Even so, Lel still drew his blaster, just in case. He brought up the rear as the other men clambered inside. Arcet was taking the lead, using a small handheld scanner to check for radiation, and by the time Lel reached the top and began to climb down, they were already shining their torches at the various pieces of wall. Power was obviously down, and so all they had was what they could carry on them. The air inside still smelled of dusty, with the faint stink of decay but seemed clean here at the very least.

"We'll need to run a power cable or something from the ship to the power hookup in there, to see if any of the lights are still working," Arcet said and motioned at a small building that was nestled against the ferrocrete walls.

In a way, the combination of everything reminded Lel of the descriptions of the SLDF depot on Helm. But if they were the GDL here, then Lel didn't want to think about who or what the Free Worlds League attack force was likely to be, since he didn't fancy himself to be Grayson Carlyle come to life. Though he supposed that given his own situation, the man was likely out there in the multiverse somewhere. But unlike the Helm Cache, this base wasn't meant to be a doomsday vault. If Arcet was to be believed, this was going to be little more than a fancy warehouse, to the point that it had required an external power supply during normal operations.

"Let's do that right now then, before anything else," Ceron suggested, "because even if the lights are completely destroyed, I'd rather trigger whatever defensive systems when we can still get out."

"Will do," Lel was halfway outside before Arcet could say a word. A faint yell of "Container Aurek-3!" came after him.

Ten minutes and considerable swearing and sweating later, he had the cable run from the external hookups in the well of one of the landing it ran up the small incline of rubble, down the other side and towards the building. It was then that the other two decided to help, or at least Ceron did, taking the connector from him.

"Go check the building with Arcet," he said.

As it turned out, the building was both boring and empty on the inside. Lel could see that this had once been a security checkpoint, meaning the usual accoutrements of computers, monitoring stations and an empty weapon's rack. The floor was covered with glass shards from the windows, presumably blown in when the entrance had collapsed.

"Seems that my theory was right," a voice said behind him.

Lel turned away from examining the rack towards Arcet. The human was leaning over one of the security stations and motioned around.

"What theory?" Lel asked.

"Look at it," Arcet replied and motioned around them. "There isn't any trace of fighting, or bodies in here. So they either left before the bombardment, or…."

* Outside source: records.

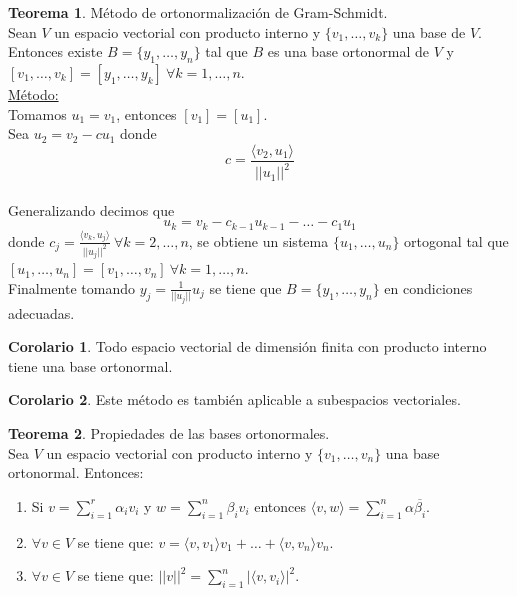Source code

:\documentclass[10pt]{article}
\theoremstyle{definition}
\newtheorem{theorem}{Teorema}[section]
\newtheorem{corollary}{Corolario}[theorem]
\begin{document}
\begin{theorem}{Método de ortonormalización de Gram-Schmidt.}
	\\Sean $V$ un espacio vectorial con producto interno y $\{v_1,\dots,v_k\}$ una base de $V$. Entonces existe \newline $B=\{y_1,\dots,y_n\}$ tal que $B$ es una base ortonormal de $V$ y $[v_1,\dots,v_k]=[y_1,\dots,y_k]\ \forall k=1,\dots,n$.\\
	\underline{Método:}
	\\Tomamos $u_1=v_1$, entonces $[v_1]=[u_1]$.
	\\Sea $u_2=v_2-cu_1$ donde $$c=\frac{\langle v_2,u_1 \rangle}{||u_1||^2}$$
	\\Generalizando decimos que $$u_k=v_k-c_{k-1}u_{k-1}-\dots-c_1u_1$$ donde $c_j=\frac{\langle v_k,u_j \rangle}{||u_j||^2}\ \forall k=2,\dots,n$, se obtiene un sistema $\{u_1,\dots,u_n\}$ ortogonal tal que $[u_1,\dots,u_n]=[v_1,\dots,v_n]\ \forall k=1,\dots,n$.
	\\Finalmente tomando $y_j=\frac{1}{||u_j||}u_j$ se tiene que $B=\{y_1,\dots,y_n\}$ en condiciones adecuadas.
\end{theorem}
\begin{corollary}
	Todo espacio vectorial de dimensión finita con producto interno tiene una base ortonormal.
\end{corollary}
\begin{corollary}
	Este método es también aplicable a subespacios vectoriales.
\end{corollary}
\begin{theorem}{Propiedades de las bases ortonormales.}
	\\Sea $V$ un espacio vectorial con producto interno y $\{v_1,\dots,v_n\}$ una base ortonormal. Entonces:
	\begin{enumerate}
		\item Si $v=\sum_{i=1}^{r} \alpha_iv_i$ y $w=\sum_{i=1}^{n} \beta_iv_i$ entonces $\langle v,w \rangle=\sum_{i=1}^{n} \alpha \overline{\beta_i}$.
		\item $\forall v\in V$ se tiene que: $v=\langle v,v_1 \rangle v_1+\dots+\langle v,v_n \rangle v_n$.
		\item $\forall v\in V$ se tiene que: $||v||^2=\sum_{i=1}^{n} |\langle v,v_i \rangle|^2$.
	\end{enumerate}
\end{theorem}
\end{document}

"Or," Lel continued, "left afterwards once the emergency supplies ran out, but took care to conceal that someone had survived. They can't have gotten far though, because outside must have been hot, in all the worst senses of the word."

"Yeah, but this was pretty much a fancy warehouse, so the choice was either starve or die out there somewhere, where there was at least a slim chance of being rescued. I bet," Arcet said and he knocked his knuckles on the dead station, "that some made it, and that's what started the rumours that parts of this place of magnificence still exist."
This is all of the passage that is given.